▶ **Task details**
Locate every line in the records below that contains the word "chapter", and copy each one.

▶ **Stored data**
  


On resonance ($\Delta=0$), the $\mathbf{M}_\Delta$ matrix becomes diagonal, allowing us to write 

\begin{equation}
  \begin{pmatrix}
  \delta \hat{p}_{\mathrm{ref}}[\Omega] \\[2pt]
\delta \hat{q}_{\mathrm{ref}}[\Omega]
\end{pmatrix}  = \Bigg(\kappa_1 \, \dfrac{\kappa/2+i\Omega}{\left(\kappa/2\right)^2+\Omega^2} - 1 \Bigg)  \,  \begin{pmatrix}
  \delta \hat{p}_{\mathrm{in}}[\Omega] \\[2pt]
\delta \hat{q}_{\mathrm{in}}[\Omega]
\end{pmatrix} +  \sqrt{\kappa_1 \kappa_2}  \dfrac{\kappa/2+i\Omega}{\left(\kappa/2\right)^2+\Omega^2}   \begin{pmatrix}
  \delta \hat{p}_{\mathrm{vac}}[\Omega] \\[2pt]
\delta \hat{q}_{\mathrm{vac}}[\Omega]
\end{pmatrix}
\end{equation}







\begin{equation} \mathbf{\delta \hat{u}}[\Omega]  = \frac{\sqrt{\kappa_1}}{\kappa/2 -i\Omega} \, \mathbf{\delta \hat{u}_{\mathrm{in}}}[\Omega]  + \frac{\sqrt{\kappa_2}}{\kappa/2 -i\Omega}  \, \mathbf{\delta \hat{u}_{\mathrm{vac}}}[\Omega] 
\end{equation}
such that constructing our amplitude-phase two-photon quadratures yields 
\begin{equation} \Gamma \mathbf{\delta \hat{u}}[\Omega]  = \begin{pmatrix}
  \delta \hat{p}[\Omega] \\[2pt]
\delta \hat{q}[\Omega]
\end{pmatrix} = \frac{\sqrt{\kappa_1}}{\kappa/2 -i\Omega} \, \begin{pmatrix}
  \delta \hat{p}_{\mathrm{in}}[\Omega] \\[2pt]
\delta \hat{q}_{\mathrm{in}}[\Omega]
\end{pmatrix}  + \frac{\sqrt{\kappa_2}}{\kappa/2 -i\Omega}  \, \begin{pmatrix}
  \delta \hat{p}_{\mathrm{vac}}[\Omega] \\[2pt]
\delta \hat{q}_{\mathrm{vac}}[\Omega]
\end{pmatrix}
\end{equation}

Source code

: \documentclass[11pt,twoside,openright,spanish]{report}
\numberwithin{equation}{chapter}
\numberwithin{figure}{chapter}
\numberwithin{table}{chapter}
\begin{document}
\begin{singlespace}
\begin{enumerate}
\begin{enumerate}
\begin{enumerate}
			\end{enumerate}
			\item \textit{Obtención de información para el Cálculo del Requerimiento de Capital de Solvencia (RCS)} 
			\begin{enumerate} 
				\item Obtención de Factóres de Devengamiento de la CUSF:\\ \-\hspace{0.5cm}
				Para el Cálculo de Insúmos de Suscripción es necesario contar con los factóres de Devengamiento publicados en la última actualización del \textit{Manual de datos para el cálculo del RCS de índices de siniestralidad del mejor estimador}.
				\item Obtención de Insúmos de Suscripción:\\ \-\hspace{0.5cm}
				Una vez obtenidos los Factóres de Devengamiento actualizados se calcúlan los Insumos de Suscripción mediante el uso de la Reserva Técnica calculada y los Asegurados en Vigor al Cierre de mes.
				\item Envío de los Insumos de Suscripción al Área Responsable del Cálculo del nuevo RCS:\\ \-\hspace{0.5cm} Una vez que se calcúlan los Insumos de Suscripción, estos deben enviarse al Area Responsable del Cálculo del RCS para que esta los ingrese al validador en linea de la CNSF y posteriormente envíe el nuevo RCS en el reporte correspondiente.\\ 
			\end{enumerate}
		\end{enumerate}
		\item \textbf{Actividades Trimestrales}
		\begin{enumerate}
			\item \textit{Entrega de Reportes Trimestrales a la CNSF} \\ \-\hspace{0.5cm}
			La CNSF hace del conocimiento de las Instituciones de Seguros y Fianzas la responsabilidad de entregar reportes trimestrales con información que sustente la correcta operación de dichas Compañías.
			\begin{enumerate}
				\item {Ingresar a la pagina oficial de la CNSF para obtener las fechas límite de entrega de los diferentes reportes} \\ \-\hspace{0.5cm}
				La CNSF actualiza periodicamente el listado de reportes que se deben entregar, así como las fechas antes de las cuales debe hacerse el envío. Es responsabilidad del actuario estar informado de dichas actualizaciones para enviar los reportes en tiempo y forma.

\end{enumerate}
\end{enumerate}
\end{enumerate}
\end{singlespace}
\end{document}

▶ **Response box**
\numberwithin{equation}{chapter}
\numberwithin{figure}{chapter}
\numberwithin{table}{chapter}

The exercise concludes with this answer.